I couldn't seen a 6 inch GI Joe line lasting beyond a year. The die hards wouldn't be enough to make up for the more casual people who'd only buy the 5 or 6 characters they like. I see 6-inch Star Wars and Marvel stuff getting deep discounts and their collector bases seem much larger.
Little bit more to it than that.

This is the entire toy history from 2001 to present though, and you see how the market shifted.

The toon died from low ratings. The figures themselves weren't exactly something retailers liked either. And it had other issues because they couldn't exactly do vehicles in that line either outside of motorcycles and similar smaller. It cut off an entire area of the franchise due to that.

The smaller scale was supposed to go more towards micro machines. The toon essentially came from Hasbro's experience with RiD, and then Armada/Energon/Cybertron.

Sigma 6 had no Jinx either. It lacked all female figures. Even though there were only 3 in the show.

The original GI Joe standard was dying though, so this was a means to shake it up and rejuvenate it. Kids weren't buying it at all. Even the collector side of it was really meh and getting bored with it as the line grew entirely stale and no real innovations were being made to fix that. Then sigma 6 came in to rejuvenate and give a fresh start, but it had a lot of its own issues, between fan shock and disdain, and overly big, and how it lacked any wide array of vehicles, to eventually retailers not liking it either for how much space it took up and how cost prohibitive it was in general on the Hasbro side. The last eaves of it went to discount stores. Some almost didn't get released at all or did in very low numbers. Retailers completely stopped ordering it and wanted something new.

When Sigma 6 died, then came Modern Era. And that's what brought the line back to prominence. The concept of modern era stemmed from the fact that they could also retool older vehicles, and more. Which led to a wealth of material that was easier to do. And could create new faster.

Modern Era had so much success it led to Toy Biz attempting it with Superhero Showdown, which essentially collapsed in on itself, Toy Biz's legends line wasn't moving merchandise either, so eventually they lost the Marvel toy rights to Hasbro. Which gave rise to the Marvel 4" Eventually the demise of the 6" legends. Toy Biz tried to get back on their feet using independent comic heroes(mostly Top Cow), that flopped. Toy Biz eventually went out of business after only having Curious George and other children's material to keep it afloat that wasn't moving enough volume.

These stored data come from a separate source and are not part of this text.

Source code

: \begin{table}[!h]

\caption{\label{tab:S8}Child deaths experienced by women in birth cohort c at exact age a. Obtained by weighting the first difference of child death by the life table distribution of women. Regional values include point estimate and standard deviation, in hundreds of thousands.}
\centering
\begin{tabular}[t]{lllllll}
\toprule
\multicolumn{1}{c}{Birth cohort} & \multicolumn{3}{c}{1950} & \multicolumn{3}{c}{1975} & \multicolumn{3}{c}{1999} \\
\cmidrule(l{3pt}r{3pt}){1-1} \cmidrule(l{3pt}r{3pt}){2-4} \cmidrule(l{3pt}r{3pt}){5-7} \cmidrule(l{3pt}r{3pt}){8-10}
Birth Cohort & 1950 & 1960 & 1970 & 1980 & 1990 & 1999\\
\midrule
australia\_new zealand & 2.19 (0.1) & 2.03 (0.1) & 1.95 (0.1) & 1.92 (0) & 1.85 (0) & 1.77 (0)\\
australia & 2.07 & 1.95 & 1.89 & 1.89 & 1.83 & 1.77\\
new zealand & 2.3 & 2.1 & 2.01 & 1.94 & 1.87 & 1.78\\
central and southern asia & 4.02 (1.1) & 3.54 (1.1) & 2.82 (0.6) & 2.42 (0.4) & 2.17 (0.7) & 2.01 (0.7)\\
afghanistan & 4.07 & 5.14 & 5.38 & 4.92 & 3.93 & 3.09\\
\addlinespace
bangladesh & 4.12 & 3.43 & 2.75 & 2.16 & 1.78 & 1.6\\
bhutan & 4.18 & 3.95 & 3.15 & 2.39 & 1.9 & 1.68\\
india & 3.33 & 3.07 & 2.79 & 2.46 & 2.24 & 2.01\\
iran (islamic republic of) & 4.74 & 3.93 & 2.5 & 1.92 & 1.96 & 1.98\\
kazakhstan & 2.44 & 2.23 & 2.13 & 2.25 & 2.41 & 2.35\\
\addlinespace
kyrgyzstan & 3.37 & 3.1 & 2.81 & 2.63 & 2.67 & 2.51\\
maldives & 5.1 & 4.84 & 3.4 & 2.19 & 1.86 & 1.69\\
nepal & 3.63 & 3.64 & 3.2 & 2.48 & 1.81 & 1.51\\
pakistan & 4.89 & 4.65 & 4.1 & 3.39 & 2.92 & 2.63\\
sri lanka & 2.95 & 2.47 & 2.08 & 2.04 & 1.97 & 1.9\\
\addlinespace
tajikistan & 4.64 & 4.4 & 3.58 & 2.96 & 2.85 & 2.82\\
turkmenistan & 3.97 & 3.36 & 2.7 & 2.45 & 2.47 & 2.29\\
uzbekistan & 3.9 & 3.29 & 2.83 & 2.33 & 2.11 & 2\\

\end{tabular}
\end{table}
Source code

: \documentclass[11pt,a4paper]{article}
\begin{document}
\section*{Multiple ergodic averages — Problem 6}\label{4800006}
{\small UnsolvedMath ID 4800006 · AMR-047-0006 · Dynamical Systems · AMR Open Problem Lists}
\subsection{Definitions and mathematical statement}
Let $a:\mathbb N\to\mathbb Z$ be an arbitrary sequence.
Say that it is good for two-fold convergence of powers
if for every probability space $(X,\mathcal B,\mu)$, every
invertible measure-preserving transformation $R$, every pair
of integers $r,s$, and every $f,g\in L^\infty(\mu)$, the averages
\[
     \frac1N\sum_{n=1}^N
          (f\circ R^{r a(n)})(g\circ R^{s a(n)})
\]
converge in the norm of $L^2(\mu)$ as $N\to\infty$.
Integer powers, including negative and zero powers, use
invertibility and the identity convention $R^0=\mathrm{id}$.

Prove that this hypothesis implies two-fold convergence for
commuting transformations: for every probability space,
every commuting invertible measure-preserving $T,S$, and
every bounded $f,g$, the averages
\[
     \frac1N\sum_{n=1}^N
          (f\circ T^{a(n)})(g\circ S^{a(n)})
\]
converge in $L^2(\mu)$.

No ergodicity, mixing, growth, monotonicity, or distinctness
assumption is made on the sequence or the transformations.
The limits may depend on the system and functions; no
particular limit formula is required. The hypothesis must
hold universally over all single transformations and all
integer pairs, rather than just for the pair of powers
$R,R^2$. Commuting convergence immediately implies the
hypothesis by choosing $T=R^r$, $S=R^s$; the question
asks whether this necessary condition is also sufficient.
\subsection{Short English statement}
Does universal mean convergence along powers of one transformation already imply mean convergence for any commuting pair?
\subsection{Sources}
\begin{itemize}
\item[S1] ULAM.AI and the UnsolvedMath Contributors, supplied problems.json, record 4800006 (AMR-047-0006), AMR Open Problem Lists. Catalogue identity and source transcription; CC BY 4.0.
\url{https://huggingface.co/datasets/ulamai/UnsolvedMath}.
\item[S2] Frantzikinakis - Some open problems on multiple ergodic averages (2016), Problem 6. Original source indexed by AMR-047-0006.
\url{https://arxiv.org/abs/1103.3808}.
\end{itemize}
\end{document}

Modern Era's success led to other's attempting it. Marvel 4" came to prominence. Mattel tried to capitalize on GI Joe success with James Cameron's Avatar for that toyline, rather floundered, but not horribly. They tried a different pattern imitating Mego pocket heroes for DCIH, then upped articulation as it progressed. Eventually that evolved into Multiverse using game rights and batman as a testing ground because of imitating Kenner with the Nolan films. Which led to the GL line, then the MOS line. To then all of that collapsing in on itself. Also why Tron Legacy tried it, and the new Robocop. Even Terminator tried to get in on it.

Eventually 6" made a comeback, became the dominate market trend to now nearly everything doing 6" and relatively self-sustaining on it. 4" is slowly dying out, but will likely make a return later too.

And that brings us to the modern day. Where Toy Biz style marvel lines are again taking prominence on shelves, with collector-centric 6" legends self-sustaining, and 1:18th on the back burner about to cycle back in per as the cyclical nature of toy trends go.

6" GI Joe is actually even more acceptable now thanks to Sigma 6. The initial shock is mostly what kept it from surviving, alongside the lack of vehicles and retailers not happy with the space it took up and the lower volume of it moving. The final waves of it barely made it to shelves. Some of it ended up discount shops. Besides the cost prohibitive nature of it in other aspects.

Consumer mentalities are different now though. Scale isn't as much of a concern for material. So things like Micro machines and figures co-existing isn't as much of a complaint as it was back then. You know how "fans" get when new things come around. But now all that isn't new either.

And that's basically toy history from 2001 to present, and how Hasbro essentially was shaping the toy market early on, to where we are now with the cycle going back 6" prominence, 3.75" in the wings ready to come back, and Toy Biz style "all ages lines" gaining traction on shelves again.

The toy market really is that cyclical. And now that the initial shock is over of how GI Joe attempted to briefly reinvent itself, the market is actually more accepting of that. As well as how consumer mentalities and range have shifted too to become larger and more accepting of diverse material.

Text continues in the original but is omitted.